Boardman

Pvt. Emery B. Boardman


     Pvt. Emery B. Boardman was born in Green Bay, Wisconsin, in 1919 to Charles W. Boardman & Edna Leeman-Boardman.  With his two brothers, he was raised at 731 Highland in Glen Ellyn, Illinois, and attended Glenbard High School.  Before the war, he worked in his father's reality and insurance business.

    Like many young men, Emery knew that the recently passed draft act would most likely result in his serving in the army.
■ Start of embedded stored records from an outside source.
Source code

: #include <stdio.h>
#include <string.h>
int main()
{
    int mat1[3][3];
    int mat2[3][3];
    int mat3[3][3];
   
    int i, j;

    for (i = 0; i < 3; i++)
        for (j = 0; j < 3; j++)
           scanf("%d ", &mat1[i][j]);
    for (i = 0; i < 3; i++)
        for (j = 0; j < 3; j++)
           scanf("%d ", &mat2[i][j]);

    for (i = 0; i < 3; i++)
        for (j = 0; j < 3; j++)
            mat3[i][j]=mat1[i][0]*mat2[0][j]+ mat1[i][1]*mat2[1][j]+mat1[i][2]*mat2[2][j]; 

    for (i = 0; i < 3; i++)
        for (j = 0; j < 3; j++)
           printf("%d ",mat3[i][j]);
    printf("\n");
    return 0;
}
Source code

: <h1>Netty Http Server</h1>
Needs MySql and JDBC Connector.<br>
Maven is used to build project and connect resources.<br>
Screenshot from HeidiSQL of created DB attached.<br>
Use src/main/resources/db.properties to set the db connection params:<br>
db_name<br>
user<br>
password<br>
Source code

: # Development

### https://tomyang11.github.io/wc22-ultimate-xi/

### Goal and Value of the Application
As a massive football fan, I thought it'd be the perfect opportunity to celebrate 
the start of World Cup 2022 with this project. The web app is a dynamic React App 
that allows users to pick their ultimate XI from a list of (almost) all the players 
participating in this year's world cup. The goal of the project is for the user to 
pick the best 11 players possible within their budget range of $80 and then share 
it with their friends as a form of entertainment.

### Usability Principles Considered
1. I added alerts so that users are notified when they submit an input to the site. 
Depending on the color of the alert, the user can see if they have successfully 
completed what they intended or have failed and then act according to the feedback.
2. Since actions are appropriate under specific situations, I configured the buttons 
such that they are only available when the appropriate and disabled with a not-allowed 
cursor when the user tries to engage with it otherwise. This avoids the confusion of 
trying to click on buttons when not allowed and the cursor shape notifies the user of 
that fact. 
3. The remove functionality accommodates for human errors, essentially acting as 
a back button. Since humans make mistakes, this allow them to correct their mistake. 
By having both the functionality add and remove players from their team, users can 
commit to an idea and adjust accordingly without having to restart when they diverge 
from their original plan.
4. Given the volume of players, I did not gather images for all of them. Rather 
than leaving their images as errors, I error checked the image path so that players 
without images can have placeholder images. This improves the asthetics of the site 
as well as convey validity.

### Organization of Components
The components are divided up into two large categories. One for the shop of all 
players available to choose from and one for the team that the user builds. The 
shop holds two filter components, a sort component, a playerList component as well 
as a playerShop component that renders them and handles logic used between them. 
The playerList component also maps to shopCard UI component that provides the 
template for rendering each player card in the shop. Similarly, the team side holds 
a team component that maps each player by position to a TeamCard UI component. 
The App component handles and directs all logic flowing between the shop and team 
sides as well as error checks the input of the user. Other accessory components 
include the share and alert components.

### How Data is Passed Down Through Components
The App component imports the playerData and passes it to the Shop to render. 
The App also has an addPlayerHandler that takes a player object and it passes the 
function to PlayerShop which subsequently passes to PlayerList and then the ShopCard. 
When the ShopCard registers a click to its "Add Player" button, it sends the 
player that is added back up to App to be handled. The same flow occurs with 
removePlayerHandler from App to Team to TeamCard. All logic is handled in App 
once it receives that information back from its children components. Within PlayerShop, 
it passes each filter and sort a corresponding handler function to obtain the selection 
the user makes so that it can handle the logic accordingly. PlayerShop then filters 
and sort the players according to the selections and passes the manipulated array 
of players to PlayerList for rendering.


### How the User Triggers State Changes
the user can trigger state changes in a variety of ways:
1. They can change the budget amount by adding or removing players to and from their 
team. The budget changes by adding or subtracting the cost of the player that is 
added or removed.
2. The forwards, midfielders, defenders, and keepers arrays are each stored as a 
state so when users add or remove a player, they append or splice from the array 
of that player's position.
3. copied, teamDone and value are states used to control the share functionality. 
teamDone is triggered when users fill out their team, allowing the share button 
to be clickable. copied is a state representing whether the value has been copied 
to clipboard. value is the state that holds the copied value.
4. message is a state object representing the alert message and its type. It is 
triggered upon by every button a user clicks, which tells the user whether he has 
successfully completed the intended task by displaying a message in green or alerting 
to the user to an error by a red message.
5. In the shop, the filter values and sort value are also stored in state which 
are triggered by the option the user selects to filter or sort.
To fulfill his military obligation, Emery joined the Illinois National Guard's 33rd Tank Company in Maywood, Illinois, in August 1940.  In November of 1940, the company was federalized and sent to Fort Knox, Kentucky, to train.  It was there, that the tank company became Company B, 192nd Tank Battalion.  

    In January, 1941, Emery was transferred to the Headquarters Company when the company was formed with members from the four letter companies and made the company clerk.  His specific duties with the company are not known.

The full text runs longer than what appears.